What you are asked to do:
I would like every line of the records below that contains the word "multicores" copied.

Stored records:

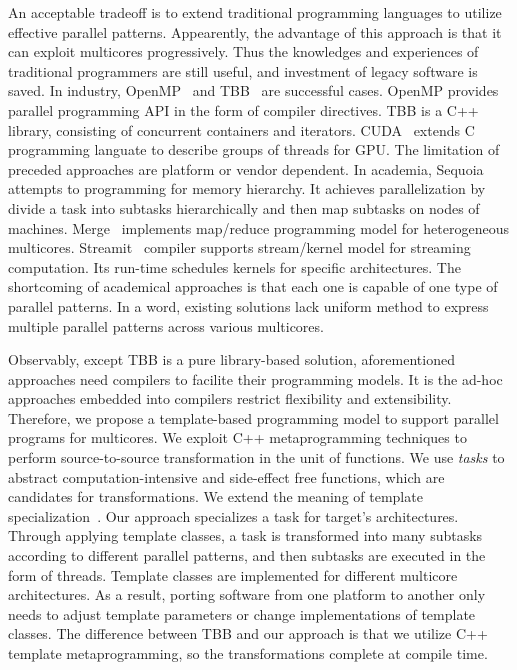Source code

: An acceptable tradeoff is to extend traditional programming
languages to utilize effective parallel patterns. Appearently, the advantage of
this approach is that it can exploit multicores progressively. Thus the
knowledges and
experiences of traditional programmers are still useful, and investment
of legacy software is saved. In industry, OpenMP~\cite{openmp}  and
TBB~\cite{tbb} are successful cases. OpenMP provides parallel
programming API in the form of compiler directives. TBB is a C++ library, consisting of concurrent containers and
iterators. CUDA~\cite{cuda} extends C programming languate to describe
groups of threads for GPU. The limitation of preceded approaches are
platform or vendor dependent. In academia,
Sequoia~\cite{sequoia} attempts to programming for memory hierarchy. It
achieves parallelization by divide a task into subtasks hierarchically and then map
subtasks on nodes of machines. Merge~\cite{merge} implements
map/reduce programming model for heterogeneous
multicores. Streamit~\cite{ThiesKA02} compiler supports stream/kernel
model for streaming computation. Its run-time schedules kernels for specific architectures. The shortcoming of academical approaches is that each one
is capable of one type of parallel patterns.  In a word, existing solutions
lack uniform method to express multiple parallel patterns
across various multicores.


Observably, except TBB is a pure library-based solution, aforementioned
approaches need compilers to facilite their programming models. It is
the ad-hoc approaches embedded into compilers restrict flexibility and
extensibility. Therefore, we propose a template-based programming model to
support parallel programs for multicores. We exploit C++
metaprogramming techniques to perform source-to-source transformation
in the unit of functions. We use \emph{tasks} to abstract
computation-intensive and side-effect free functions, which are candidates for transformations. We extend the meaning of template
specialization~\cite{tcpl}. Our approach specializes a task for target's
architectures.  Through applying template classes, a task is
transformed into many subtasks according to different parallel
patterns, and then subtasks are executed in the form of threads.
Template classes are implemented for different multicore
architectures. As a result, porting software from one platform to another only
needs to adjust template parameters or change implementations of
template classes. The difference between TBB and our approach is that
we utilize C++ template metaprogramming, so the transformations complete
at compile time. 

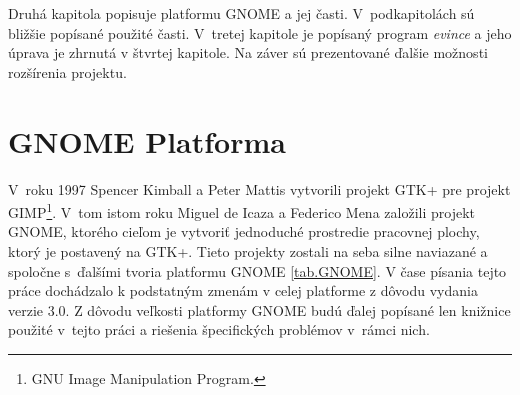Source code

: \documentclass[12pt,oneside,final]{fithesis2}
\begin{document}
Druhá kapitola popisuje platformu GNOME a jej časti. V~podkapitolách sú bližšie popísané použité časti. V~tretej kapitole je popísaný program \emph{evince} a jeho úprava je zhrnutá v štvrtej kapitole. Na záver sú prezentované ďalšie možnosti rozšírenia projektu.

\chapter{GNOME Platforma}
V~roku 1997 Spencer Kimball a Peter Mattis vytvorili projekt GTK+ pre projekt GIMP\footnote{GNU Image Manipulation Program.}. V~tom istom roku Miguel de Icaza a Federico Mena založili projekt GNOME, ktorého cieľom je vytvoriť jednoduché prostredie pracovnej plochy, ktorý je postavený na GTK+. Tieto projekty zostali na seba silne naviazané a spoločne s~ďalšími tvoria platformu GNOME \ref{tab.GNOME}. V čase písania tejto práce dochádzalo k podstatným zmenám v celej platforme z dôvodu vydania verzie 3.0. Z dôvodu veľkosti platformy GNOME budú ďalej popísané len knižnice použité v~tejto práci a riešenia špecifických problémov v~rámci nich.
\end{document}
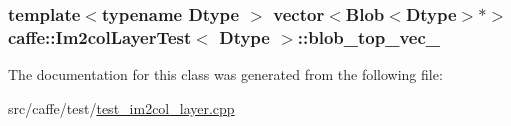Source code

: \hypertarget{classcaffe_1_1_im2col_layer_test_ac2f2ec2988cd9149e50dd366957d830e}{
\subsubsection[{blob\+\_\+top\+\_\+vec\+\_\+}]{\setlength{\rightskip}{0pt plus 5cm}template$<$typename Dtype $>$ vector$<${\bf Blob}$<$Dtype$>$$\ast$$>$ {\bf caffe\+::\+Im2col\+Layer\+Test}$<$ Dtype $>$\+::blob\+\_\+top\+\_\+vec\+\_\+\hspace{0.3cm}{\ttfamily [protected]}}}\label{classcaffe_1_1_im2col_layer_test_ac2f2ec2988cd9149e50dd366957d830e}


The documentation for this class was generated from the following file\+:\begin{DoxyCompactItemize}
\item 
src/caffe/test/\hyperlink{test__im2col__layer_8cpp}{test\+\_\+im2col\+\_\+layer.\+cpp}\end{DoxyCompactItemize}

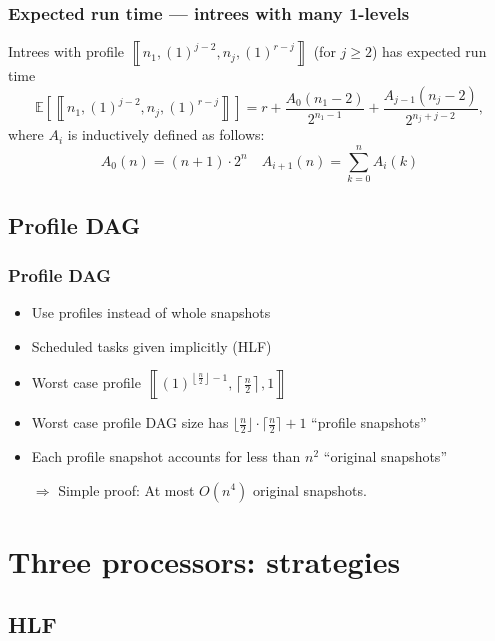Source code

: \documentclass{beamer}
\newcommand{\profile}[1]{\left\llbracket #1 \right\rrbracket}
\newcommand{\profilerepeat}[2]{{(#1)}^{#2}}
\newcommand{\profileones}[1]{\profilerepeat{1}{#1}}
\newcommand{\E}[1]{\mathbb{E}\left[ #1 \right]}
\begin{document}
\begin{frame}
  \frametitle{Expected run time --- intrees with many 1-levels}
  \begin{theorem}
    Intrees with profile $\profile{n_1,\profileones{j-2},n_j,\profileones{r-j}}$ (for $j\geq 2$) has expected run time
    \begin{equation*}
      \E{\profile{n_1,\profileones{j-2},n_j,\profileones{r-j}}} = 
      r + \frac{A_0(n_1-2)}{2^{n_1-1}} + \frac{A_{j-1}(n_j-2)}{2^{n_j+j-2}},
    \end{equation*}
    where $A_i$ is inductively defined as follows:
    \begin{equation*}
      A_0(n) = (n+1) \cdot 2^n \quad 
      A_{i+1}(n) = \sum_{k=0}^n A_{i}(k)
    \end{equation*}
  \end{theorem}
\end{frame}

\subsection{Profile DAG}

\begin{frame}
  \frametitle{Profile DAG}
  \begin{itemize}
  \item Use profiles instead of whole snapshots
  \item Scheduled tasks given implicitly (HLF)
  \item Worst case profile $\profile{ \profileones{ \left\lfloor\frac{n}{2} \right\rfloor - 1}, \left\lceil \frac{n}{2} \right\rceil, 1 }$
  \item Worst case profile DAG size has $\lfloor \frac{n}{2} \rfloor \cdot \lceil \frac{n}{2} \rceil +1$ ``profile snapshots''
  \item Each profile snapshot accounts for less than $n^2$ ``original snapshots''
    
    $\Rightarrow$ Simple proof: At most $O(n^4)$ original snapshots.
  \end{itemize}
\end{frame}

\section{Three processors: strategies}

\subsection{HLF}
\end{document}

Written response:
this approach is that it can exploit multicores progressively. Thus the
multicores. Streamit~\cite{ThiesKA02} compiler supports stream/kernel
across various multicores.
support parallel programs for multicores. We exploit C++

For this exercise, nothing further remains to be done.